TASK DETAILS:
Give every entry again, word for word and in full.

----- INFORMATION

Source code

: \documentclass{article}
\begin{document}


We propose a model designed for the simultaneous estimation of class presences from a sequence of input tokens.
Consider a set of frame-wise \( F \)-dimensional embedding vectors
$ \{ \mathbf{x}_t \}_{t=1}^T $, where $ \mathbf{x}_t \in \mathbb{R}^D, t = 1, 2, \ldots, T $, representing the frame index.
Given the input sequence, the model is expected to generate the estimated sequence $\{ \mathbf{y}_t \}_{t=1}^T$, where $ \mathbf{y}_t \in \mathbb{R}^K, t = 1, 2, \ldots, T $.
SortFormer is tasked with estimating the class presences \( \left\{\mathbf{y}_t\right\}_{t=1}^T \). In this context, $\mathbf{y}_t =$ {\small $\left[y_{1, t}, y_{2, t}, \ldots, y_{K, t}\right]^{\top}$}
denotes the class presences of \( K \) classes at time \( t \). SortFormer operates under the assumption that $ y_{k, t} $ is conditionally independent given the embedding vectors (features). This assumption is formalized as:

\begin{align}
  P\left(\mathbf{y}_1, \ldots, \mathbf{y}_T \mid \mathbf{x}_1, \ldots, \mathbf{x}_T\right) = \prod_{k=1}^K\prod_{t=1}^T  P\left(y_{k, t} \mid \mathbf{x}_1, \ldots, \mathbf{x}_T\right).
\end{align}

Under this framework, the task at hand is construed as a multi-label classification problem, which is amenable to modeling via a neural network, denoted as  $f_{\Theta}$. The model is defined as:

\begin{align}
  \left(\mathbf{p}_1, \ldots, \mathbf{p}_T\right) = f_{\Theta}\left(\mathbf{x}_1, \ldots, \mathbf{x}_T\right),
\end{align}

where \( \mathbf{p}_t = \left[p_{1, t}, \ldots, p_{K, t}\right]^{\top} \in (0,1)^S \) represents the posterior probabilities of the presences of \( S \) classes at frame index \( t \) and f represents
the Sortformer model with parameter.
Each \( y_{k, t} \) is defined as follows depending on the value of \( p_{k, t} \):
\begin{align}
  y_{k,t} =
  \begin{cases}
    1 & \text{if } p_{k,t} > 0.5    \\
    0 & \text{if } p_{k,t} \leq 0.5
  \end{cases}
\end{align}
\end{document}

----------

COMPLETED EXERCISE:
Source code

: \documentclass{article}
\begin{document}


We propose a model designed for the simultaneous estimation of class presences from a sequence of input tokens.
Consider a set of frame-wise \( F \)-dimensional embedding vectors
$ \{ \mathbf{x}_t \}_{t=1}^T $, where $ \mathbf{x}_t \in \mathbb{R}^D, t = 1, 2, \ldots, T $, representing the frame index.
Given the input sequence, the model is expected to generate the estimated sequence $\{ \mathbf{y}_t \}_{t=1}^T$, where $ \mathbf{y}_t \in \mathbb{R}^K, t = 1, 2, \ldots, T $.
SortFormer is tasked with estimating the class presences \( \left\{\mathbf{y}_t\right\}_{t=1}^T \). In this context, $\mathbf{y}_t =$ {\small $\left[y_{1, t}, y_{2, t}, \ldots, y_{K, t}\right]^{\top}$}
denotes the class presences of \( K \) classes at time \( t \). SortFormer operates under the assumption that $ y_{k, t} $ is conditionally independent given the embedding vectors (features). This assumption is formalized as:

\begin{align}
  P\left(\mathbf{y}_1, \ldots, \mathbf{y}_T \mid \mathbf{x}_1, \ldots, \mathbf{x}_T\right) = \prod_{k=1}^K\prod_{t=1}^T  P\left(y_{k, t} \mid \mathbf{x}_1, \ldots, \mathbf{x}_T\right).
\end{align}

Under this framework, the task at hand is construed as a multi-label classification problem, which is amenable to modeling via a neural network, denoted as  $f_{\Theta}$. The model is defined as:

\begin{align}
  \left(\mathbf{p}_1, \ldots, \mathbf{p}_T\right) = f_{\Theta}\left(\mathbf{x}_1, \ldots, \mathbf{x}_T\right),
\end{align}

where \( \mathbf{p}_t = \left[p_{1, t}, \ldots, p_{K, t}\right]^{\top} \in (0,1)^S \) represents the posterior probabilities of the presences of \( S \) classes at frame index \( t \) and f represents
the Sortformer model with parameter.
Each \( y_{k, t} \) is defined as follows depending on the value of \( p_{k, t} \):
\begin{align}
  y_{k,t} =
  \begin{cases}
    1 & \text{if } p_{k,t} > 0.5    \\
    0 & \text{if } p_{k,t} \leq 0.5
  \end{cases}
\end{align}
\end{document}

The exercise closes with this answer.